(Plain-text document sources)
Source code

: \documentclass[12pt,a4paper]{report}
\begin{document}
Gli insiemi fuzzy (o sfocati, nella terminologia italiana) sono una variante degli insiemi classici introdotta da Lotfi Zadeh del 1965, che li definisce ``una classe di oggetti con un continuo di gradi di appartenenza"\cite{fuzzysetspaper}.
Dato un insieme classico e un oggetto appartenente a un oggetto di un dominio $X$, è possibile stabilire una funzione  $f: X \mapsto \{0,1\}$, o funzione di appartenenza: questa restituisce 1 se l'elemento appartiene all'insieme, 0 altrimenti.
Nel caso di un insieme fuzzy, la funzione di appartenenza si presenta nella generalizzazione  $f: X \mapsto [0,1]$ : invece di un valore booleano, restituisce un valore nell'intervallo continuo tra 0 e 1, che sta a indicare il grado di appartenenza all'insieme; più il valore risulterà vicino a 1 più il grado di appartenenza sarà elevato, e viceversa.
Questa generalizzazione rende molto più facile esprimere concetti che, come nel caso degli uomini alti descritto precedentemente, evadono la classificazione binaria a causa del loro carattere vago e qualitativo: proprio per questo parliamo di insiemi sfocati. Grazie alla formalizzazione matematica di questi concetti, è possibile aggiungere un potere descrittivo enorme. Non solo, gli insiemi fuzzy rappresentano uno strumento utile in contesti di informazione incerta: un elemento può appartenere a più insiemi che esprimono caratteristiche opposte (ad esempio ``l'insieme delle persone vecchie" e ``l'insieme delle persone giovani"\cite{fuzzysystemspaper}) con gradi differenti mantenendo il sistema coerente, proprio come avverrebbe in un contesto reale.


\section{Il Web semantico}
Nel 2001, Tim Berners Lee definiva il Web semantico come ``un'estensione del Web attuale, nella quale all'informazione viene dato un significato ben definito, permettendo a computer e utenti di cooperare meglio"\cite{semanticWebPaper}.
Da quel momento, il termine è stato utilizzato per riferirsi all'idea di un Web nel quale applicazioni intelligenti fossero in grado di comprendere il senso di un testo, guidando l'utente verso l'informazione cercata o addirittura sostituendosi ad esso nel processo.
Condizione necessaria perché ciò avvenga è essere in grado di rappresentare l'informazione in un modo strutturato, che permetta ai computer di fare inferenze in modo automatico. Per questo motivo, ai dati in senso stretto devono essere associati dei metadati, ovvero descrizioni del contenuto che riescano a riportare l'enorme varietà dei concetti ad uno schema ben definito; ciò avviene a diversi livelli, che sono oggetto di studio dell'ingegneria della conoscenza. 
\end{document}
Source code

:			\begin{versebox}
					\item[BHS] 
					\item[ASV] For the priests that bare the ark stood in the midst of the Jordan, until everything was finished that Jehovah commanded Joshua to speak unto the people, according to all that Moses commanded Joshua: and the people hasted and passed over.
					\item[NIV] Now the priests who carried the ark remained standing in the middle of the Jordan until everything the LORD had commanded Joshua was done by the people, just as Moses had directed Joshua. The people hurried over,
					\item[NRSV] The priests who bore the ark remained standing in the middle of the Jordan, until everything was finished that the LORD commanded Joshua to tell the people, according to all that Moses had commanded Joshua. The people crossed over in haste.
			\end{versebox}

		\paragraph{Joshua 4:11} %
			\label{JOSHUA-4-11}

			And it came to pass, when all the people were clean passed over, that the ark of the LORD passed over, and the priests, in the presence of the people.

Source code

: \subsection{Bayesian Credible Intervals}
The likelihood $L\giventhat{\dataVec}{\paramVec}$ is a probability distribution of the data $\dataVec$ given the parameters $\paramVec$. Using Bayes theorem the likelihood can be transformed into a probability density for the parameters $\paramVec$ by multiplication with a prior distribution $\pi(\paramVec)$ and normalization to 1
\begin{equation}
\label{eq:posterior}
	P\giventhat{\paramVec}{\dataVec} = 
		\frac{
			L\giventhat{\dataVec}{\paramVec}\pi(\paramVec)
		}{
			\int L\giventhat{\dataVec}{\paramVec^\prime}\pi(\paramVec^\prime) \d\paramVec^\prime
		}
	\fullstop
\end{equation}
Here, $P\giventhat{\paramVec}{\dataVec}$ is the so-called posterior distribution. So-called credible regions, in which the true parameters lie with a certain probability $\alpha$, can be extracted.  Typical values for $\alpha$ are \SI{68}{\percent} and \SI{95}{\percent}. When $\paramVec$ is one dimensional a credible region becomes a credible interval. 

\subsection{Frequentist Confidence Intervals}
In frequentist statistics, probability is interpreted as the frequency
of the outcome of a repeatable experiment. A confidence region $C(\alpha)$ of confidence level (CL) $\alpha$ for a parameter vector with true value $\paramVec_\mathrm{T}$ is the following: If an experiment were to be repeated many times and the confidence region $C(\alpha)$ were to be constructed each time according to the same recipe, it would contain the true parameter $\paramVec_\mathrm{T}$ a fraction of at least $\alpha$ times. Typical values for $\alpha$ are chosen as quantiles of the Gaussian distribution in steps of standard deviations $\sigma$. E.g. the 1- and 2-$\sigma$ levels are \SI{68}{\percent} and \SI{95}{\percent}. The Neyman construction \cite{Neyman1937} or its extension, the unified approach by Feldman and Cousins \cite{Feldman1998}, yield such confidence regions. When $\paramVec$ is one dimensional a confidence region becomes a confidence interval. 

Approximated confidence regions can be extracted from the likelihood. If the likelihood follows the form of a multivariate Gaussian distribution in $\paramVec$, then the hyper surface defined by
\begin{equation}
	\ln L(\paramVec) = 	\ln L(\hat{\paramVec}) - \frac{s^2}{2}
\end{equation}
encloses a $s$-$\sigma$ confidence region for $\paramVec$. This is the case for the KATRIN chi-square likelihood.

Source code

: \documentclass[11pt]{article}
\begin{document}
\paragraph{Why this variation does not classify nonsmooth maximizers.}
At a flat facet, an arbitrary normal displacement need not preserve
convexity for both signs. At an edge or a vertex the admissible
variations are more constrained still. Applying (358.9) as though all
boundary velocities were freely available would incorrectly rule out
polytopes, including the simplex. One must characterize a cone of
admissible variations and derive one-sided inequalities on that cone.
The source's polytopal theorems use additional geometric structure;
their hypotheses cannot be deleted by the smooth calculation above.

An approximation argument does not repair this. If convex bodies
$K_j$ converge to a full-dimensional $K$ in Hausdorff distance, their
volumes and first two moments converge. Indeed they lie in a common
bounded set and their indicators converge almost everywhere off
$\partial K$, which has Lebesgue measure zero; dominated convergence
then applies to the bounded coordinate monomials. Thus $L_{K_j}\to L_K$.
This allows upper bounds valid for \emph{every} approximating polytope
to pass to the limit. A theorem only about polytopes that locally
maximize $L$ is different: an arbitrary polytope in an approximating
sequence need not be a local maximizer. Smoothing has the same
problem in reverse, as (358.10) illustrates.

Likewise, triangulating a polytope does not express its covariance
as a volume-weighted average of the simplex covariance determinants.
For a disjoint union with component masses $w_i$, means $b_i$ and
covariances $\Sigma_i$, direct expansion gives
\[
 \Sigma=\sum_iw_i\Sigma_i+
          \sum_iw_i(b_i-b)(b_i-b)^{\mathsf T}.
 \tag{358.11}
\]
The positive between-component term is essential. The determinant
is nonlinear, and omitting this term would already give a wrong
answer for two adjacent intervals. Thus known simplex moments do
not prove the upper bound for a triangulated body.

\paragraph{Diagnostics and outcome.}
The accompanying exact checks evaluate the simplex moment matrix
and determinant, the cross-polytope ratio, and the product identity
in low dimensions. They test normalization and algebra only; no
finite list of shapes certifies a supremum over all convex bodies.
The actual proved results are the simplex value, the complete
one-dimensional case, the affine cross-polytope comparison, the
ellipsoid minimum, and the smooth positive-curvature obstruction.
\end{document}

- [Your task] Word for word, write out each entry shown above.

- [Task solution]
Source code

: \documentclass[12pt,a4paper]{report}
\begin{document}
Gli insiemi fuzzy (o sfocati, nella terminologia italiana) sono una variante degli insiemi classici introdotta da Lotfi Zadeh del 1965, che li definisce ``una classe di oggetti con un continuo di gradi di appartenenza"\cite{fuzzysetspaper}.
Dato un insieme classico e un oggetto appartenente a un oggetto di un dominio $X$, è possibile stabilire una funzione  $f: X \mapsto \{0,1\}$, o funzione di appartenenza: questa restituisce 1 se l'elemento appartiene all'insieme, 0 altrimenti.
Nel caso di un insieme fuzzy, la funzione di appartenenza si presenta nella generalizzazione  $f: X \mapsto [0,1]$ : invece di un valore booleano, restituisce un valore nell'intervallo continuo tra 0 e 1, che sta a indicare il grado di appartenenza all'insieme; più il valore risulterà vicino a 1 più il grado di appartenenza sarà elevato, e viceversa.
Questa generalizzazione rende molto più facile esprimere concetti che, come nel caso degli uomini alti descritto precedentemente, evadono la classificazione binaria a causa del loro carattere vago e qualitativo: proprio per questo parliamo di insiemi sfocati. Grazie alla formalizzazione matematica di questi concetti, è possibile aggiungere un potere descrittivo enorme. Non solo, gli insiemi fuzzy rappresentano uno strumento utile in contesti di informazione incerta: un elemento può appartenere a più insiemi che esprimono caratteristiche opposte (ad esempio ``l'insieme delle persone vecchie" e ``l'insieme delle persone giovani"\cite{fuzzysystemspaper}) con gradi differenti mantenendo il sistema coerente, proprio come avverrebbe in un contesto reale.


\section{Il Web semantico}
Nel 2001, Tim Berners Lee definiva il Web semantico come ``un'estensione del Web attuale, nella quale all'informazione viene dato un significato ben definito, permettendo a computer e utenti di cooperare meglio"\cite{semanticWebPaper}.
Da quel momento, il termine è stato utilizzato per riferirsi all'idea di un Web nel quale applicazioni intelligenti fossero in grado di comprendere il senso di un testo, guidando l'utente verso l'informazione cercata o addirittura sostituendosi ad esso nel processo.
Condizione necessaria perché ciò avvenga è essere in grado di rappresentare l'informazione in un modo strutturato, che permetta ai computer di fare inferenze in modo automatico. Per questo motivo, ai dati in senso stretto devono essere associati dei metadati, ovvero descrizioni del contenuto che riescano a riportare l'enorme varietà dei concetti ad uno schema ben definito; ciò avviene a diversi livelli, che sono oggetto di studio dell'ingegneria della conoscenza. 
\end{document}
Source code

:			\begin{versebox}
					\item[BHS] 
					\item[ASV] For the priests that bare the ark stood in the midst of the Jordan, until everything was finished that Jehovah commanded Joshua to speak unto the people, according to all that Moses commanded Joshua: and the people hasted and passed over.
					\item[NIV] Now the priests who carried the ark remained standing in the middle of the Jordan until everything the LORD had commanded Joshua was done by the people, just as Moses had directed Joshua. The people hurried over,
					\item[NRSV] The priests who bore the ark remained standing in the middle of the Jordan, until everything was finished that the LORD commanded Joshua to tell the people, according to all that Moses had commanded Joshua. The people crossed over in haste.
			\end{versebox}

		\paragraph{Joshua 4:11} %
			\label{JOSHUA-4-11}

			And it came to pass, when all the people were clean passed over, that the ark of the LORD passed over, and the priests, in the presence of the people.

Source code

: \subsection{Bayesian Credible Intervals}
The likelihood $L\giventhat{\dataVec}{\paramVec}$ is a probability distribution of the data $\dataVec$ given the parameters $\paramVec$. Using Bayes theorem the likelihood can be transformed into a probability density for the parameters $\paramVec$ by multiplication with a prior distribution $\pi(\paramVec)$ and normalization to 1
\begin{equation}
\label{eq:posterior}
	P\giventhat{\paramVec}{\dataVec} = 
		\frac{
			L\giventhat{\dataVec}{\paramVec}\pi(\paramVec)
		}{
			\int L\giventhat{\dataVec}{\paramVec^\prime}\pi(\paramVec^\prime) \d\paramVec^\prime
		}
	\fullstop
\end{equation}
Here, $P\giventhat{\paramVec}{\dataVec}$ is the so-called posterior distribution. So-called credible regions, in which the true parameters lie with a certain probability $\alpha$, can be extracted.  Typical values for $\alpha$ are \SI{68}{\percent} and \SI{95}{\percent}. When $\paramVec$ is one dimensional a credible region becomes a credible interval. 

\subsection{Frequentist Confidence Intervals}
In frequentist statistics, probability is interpreted as the frequency
of the outcome of a repeatable experiment. A confidence region $C(\alpha)$ of confidence level (CL) $\alpha$ for a parameter vector with true value $\paramVec_\mathrm{T}$ is the following: If an experiment were to be repeated many times and the confidence region $C(\alpha)$ were to be constructed each time according to the same recipe, it would contain the true parameter $\paramVec_\mathrm{T}$ a fraction of at least $\alpha$ times. Typical values for $\alpha$ are chosen as quantiles of the Gaussian distribution in steps of standard deviations $\sigma$. E.g. the 1- and 2-$\sigma$ levels are \SI{68}{\percent} and \SI{95}{\percent}. The Neyman construction \cite{Neyman1937} or its extension, the unified approach by Feldman and Cousins \cite{Feldman1998}, yield such confidence regions. When $\paramVec$ is one dimensional a confidence region becomes a confidence interval. 

Approximated confidence regions can be extracted from the likelihood. If the likelihood follows the form of a multivariate Gaussian distribution in $\paramVec$, then the hyper surface defined by
\begin{equation}
	\ln L(\paramVec) = 	\ln L(\hat{\paramVec}) - \frac{s^2}{2}
\end{equation}
encloses a $s$-$\sigma$ confidence region for $\paramVec$. This is the case for the KATRIN chi-square likelihood.

Source code

: \documentclass[11pt]{article}
\begin{document}
\paragraph{Why this variation does not classify nonsmooth maximizers.}
At a flat facet, an arbitrary normal displacement need not preserve
convexity for both signs. At an edge or a vertex the admissible
variations are more constrained still. Applying (358.9) as though all
boundary velocities were freely available would incorrectly rule out
polytopes, including the simplex. One must characterize a cone of
admissible variations and derive one-sided inequalities on that cone.
The source's polytopal theorems use additional geometric structure;
their hypotheses cannot be deleted by the smooth calculation above.

An approximation argument does not repair this. If convex bodies
$K_j$ converge to a full-dimensional $K$ in Hausdorff distance, their
volumes and first two moments converge. Indeed they lie in a common
bounded set and their indicators converge almost everywhere off
$\partial K$, which has Lebesgue measure zero; dominated convergence
then applies to the bounded coordinate monomials. Thus $L_{K_j}\to L_K$.
This allows upper bounds valid for \emph{every} approximating polytope
to pass to the limit. A theorem only about polytopes that locally
maximize $L$ is different: an arbitrary polytope in an approximating
sequence need not be a local maximizer. Smoothing has the same
problem in reverse, as (358.10) illustrates.

Likewise, triangulating a polytope does not express its covariance
as a volume-weighted average of the simplex covariance determinants.
For a disjoint union with component masses $w_i$, means $b_i$ and
covariances $\Sigma_i$, direct expansion gives
\[
 \Sigma=\sum_iw_i\Sigma_i+
          \sum_iw_i(b_i-b)(b_i-b)^{\mathsf T}.
 \tag{358.11}
\]
The positive between-component term is essential. The determinant
is nonlinear, and omitting this term would already give a wrong
answer for two adjacent intervals. Thus known simplex moments do
not prove the upper bound for a triangulated body.

\paragraph{Diagnostics and outcome.}
The accompanying exact checks evaluate the simplex moment matrix
and determinant, the cross-polytope ratio, and the product identity
in low dimensions. They test normalization and algebra only; no
finite list of shapes certifies a supremum over all convex bodies.
The actual proved results are the simplex value, the complete
one-dimensional case, the affine cross-polytope comparison, the
ellipsoid minimum, and the smooth positive-curvature obstruction.
\end{document}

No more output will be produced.